Between being the Editor-at-Large here, being a political analyst at KSEE 24, and hosting the upcoming new show here at CVO called “Unfiltered w/Jim Verros,” my phone rings all the time. Usually, it’s someone from inside the “Spaceship,” better known to the public as “Fresno City Hall.”
Most of the time, it’s an invitation to come meet with someone. Sometimes, it’s an elected wanting to give me details on an upcoming project. Occasionally, it’s staff wanting to know if I’m hearing something on the street about the goings on in their particular district. The best is when an elected official calls me wanting CVO to “look into” another elected down the hall and investigate their nefarious failure to hold doors open for senior citizens, or some such scandal.

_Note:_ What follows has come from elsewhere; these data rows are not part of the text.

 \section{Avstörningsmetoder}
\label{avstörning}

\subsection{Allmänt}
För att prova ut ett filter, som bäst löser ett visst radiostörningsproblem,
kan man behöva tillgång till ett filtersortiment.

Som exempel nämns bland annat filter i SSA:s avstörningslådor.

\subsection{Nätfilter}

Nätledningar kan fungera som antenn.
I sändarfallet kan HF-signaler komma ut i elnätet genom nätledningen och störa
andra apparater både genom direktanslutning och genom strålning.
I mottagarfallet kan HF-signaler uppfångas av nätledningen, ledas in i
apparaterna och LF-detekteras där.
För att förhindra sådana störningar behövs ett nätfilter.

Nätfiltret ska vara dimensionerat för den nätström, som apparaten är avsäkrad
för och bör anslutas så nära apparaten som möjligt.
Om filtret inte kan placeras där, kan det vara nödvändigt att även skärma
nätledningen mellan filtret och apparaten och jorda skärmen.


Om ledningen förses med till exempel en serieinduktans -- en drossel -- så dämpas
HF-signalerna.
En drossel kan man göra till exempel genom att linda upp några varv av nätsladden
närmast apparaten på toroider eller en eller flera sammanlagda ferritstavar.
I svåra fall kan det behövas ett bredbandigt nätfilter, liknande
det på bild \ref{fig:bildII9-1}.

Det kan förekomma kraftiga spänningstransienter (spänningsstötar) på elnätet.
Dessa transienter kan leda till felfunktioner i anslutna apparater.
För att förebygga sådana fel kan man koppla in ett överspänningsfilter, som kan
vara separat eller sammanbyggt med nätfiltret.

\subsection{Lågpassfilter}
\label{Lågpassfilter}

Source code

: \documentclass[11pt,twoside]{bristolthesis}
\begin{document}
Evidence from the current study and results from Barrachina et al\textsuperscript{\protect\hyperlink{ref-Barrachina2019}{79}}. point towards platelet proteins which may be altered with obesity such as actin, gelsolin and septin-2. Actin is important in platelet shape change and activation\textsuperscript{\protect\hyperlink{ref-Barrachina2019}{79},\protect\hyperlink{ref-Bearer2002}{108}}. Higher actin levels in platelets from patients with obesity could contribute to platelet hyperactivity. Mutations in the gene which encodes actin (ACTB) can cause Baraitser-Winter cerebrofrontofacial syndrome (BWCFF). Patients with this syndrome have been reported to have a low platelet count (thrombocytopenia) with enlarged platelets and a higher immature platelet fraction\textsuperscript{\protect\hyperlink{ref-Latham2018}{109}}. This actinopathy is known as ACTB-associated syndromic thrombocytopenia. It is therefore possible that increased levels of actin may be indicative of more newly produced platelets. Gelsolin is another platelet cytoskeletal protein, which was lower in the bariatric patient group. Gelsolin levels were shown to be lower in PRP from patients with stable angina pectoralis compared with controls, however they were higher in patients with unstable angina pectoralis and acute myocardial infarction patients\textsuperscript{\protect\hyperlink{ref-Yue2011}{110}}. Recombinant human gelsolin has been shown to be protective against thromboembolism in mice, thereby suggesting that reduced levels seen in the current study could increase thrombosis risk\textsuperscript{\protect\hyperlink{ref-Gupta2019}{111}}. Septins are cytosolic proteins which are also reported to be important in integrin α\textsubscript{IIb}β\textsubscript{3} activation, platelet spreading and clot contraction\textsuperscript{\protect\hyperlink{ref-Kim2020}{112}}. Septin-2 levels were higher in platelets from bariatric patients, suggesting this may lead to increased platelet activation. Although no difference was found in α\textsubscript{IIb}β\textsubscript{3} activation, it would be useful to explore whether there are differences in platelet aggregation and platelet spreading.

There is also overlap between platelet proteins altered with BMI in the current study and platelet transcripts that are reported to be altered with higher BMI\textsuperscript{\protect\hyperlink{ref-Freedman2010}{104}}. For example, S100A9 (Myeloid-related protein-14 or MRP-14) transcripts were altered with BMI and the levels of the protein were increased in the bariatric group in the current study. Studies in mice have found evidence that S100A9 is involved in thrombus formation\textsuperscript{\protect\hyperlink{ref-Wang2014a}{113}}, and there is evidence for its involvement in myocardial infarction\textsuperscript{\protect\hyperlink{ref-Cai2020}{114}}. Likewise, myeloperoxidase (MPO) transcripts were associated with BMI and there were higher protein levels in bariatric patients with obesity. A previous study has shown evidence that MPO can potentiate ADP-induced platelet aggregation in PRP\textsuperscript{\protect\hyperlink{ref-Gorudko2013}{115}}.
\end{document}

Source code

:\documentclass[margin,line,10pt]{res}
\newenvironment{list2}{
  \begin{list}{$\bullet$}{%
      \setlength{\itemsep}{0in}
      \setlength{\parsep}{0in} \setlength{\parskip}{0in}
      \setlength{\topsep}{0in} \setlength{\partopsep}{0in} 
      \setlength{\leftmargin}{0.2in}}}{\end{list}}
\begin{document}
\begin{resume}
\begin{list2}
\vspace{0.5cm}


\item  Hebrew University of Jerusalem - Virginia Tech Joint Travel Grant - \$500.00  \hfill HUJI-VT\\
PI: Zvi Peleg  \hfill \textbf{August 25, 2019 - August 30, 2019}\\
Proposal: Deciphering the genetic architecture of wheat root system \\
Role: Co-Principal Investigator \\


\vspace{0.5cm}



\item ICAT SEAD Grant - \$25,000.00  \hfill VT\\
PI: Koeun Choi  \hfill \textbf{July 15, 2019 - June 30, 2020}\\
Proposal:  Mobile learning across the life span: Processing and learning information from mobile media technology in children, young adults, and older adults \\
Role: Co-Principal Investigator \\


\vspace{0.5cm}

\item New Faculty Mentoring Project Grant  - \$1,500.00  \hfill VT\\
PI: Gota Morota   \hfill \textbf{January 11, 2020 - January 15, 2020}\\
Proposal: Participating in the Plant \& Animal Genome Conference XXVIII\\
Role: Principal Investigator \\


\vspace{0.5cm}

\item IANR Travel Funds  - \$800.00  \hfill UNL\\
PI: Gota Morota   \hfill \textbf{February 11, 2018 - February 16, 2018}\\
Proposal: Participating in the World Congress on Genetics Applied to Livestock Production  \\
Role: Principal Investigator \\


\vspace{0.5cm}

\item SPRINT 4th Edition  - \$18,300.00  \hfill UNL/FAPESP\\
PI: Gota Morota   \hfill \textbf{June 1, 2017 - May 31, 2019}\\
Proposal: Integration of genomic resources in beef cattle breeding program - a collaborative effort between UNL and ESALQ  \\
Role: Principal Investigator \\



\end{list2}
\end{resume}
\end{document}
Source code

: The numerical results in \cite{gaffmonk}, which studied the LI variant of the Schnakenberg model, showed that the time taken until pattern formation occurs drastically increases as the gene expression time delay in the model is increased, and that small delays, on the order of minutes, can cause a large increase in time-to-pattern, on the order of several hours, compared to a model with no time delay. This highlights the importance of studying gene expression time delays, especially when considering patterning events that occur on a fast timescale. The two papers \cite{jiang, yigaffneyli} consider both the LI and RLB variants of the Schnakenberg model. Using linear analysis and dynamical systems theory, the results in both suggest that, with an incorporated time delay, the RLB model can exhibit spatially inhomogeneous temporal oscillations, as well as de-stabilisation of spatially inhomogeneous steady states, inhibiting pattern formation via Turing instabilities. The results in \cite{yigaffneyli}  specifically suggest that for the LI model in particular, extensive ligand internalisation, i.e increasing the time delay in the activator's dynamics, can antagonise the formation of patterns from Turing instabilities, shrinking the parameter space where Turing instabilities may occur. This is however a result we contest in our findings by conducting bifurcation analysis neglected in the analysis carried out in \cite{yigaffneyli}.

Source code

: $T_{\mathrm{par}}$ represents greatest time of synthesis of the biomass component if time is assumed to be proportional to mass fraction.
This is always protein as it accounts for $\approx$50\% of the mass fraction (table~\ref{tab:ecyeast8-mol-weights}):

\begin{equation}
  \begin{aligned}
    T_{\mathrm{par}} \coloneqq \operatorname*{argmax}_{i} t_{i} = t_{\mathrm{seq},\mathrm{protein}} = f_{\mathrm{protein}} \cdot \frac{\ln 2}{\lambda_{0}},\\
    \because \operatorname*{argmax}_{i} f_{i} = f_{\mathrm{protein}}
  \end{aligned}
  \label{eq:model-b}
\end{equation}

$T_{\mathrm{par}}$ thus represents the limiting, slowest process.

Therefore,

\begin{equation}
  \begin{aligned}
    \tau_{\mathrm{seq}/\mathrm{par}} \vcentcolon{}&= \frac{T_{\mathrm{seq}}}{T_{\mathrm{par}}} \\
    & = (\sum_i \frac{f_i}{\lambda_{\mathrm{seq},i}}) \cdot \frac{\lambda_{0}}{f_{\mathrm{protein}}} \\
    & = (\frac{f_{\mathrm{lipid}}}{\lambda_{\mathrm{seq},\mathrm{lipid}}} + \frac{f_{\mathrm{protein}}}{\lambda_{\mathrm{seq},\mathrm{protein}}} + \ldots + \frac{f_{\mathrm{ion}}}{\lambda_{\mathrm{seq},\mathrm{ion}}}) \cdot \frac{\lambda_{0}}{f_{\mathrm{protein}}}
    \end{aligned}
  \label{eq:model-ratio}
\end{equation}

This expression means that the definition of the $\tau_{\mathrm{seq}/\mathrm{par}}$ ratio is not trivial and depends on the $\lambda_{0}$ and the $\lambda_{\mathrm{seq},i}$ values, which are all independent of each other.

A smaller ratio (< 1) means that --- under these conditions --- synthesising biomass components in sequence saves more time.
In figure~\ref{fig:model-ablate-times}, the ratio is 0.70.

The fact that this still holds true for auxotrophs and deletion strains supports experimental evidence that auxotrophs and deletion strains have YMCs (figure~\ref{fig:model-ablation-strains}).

You know why they call me? You’ll never guess.
I have a Fresno City Hall Press Credential.
I’m not kidding! I can walk in and ask the Mayor or Council members whatever I want. Why? Because 90% percent of the daywalkers in the Spaceship know I’m fair. That I treat everyone with the same level of sarcasm and inquisitiveness. If I write about any of them here on the “Citywide Leader of Local Politics” or on Twitter, that there’s a good chance they knew it was coming, or that I’m actually looking for an exchange of ideas.
Now, I have to tell you something. Not every “journalist” has a press credential in this town. Most do. But there’s a special select people who don’t.
Remember when your whiny little cousin wanted to be in your “club” so bad? You would have some fun. Tell them no. Laugh for a second. Then right before you were about to let them in, THEY WERE GONE!
Where you did they go? That’s right: right to Mommy and Daddy to complain. After a few minutes and tear-induced demands to be given membership to the “Secret Society of Goldfish Crackers and Fireworks.”
You grudgingly allowed them in, promised to play nice, and smiled.
As soon as the parental figure left, you gave that sibling the biggest Atomic Wedgie.
Now, before the publisher of another local news site does a public service announcement decrying the use of Atomic Wedgies, it’s important to know there’s a way to conduct yourself.
You can either be TMZ and spend your days parsing and psychoanalyzing the tweets of a government employee till the cows come home, or you can be the news. You don’t get to choose to be both and cry when someone ticketed your car when you park in “press parking.”